(Rendered images with source text)
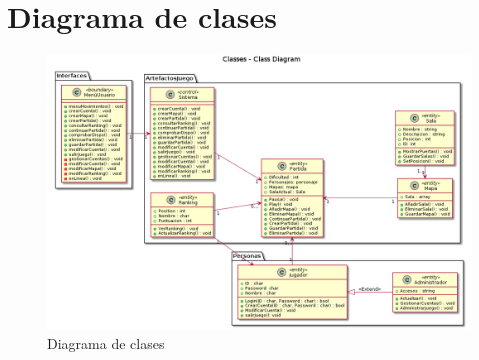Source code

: \section{Diagrama de clases}\label{sec:uc}




  \begin{figure}[ht]
  \centering
  \includegraphics[width=1\textwidth]{./imatges/Diagrama_Clases_v4.png}
  \caption{Diagrama de clases}
  \label{fig:usecase}
   \end{figure}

Directions: Could you filter the entries above for lines holding the string "label" and copy them?

Answer to this task:
: \section{Diagrama de clases}\label{sec:uc}
  \label{fig:usecase}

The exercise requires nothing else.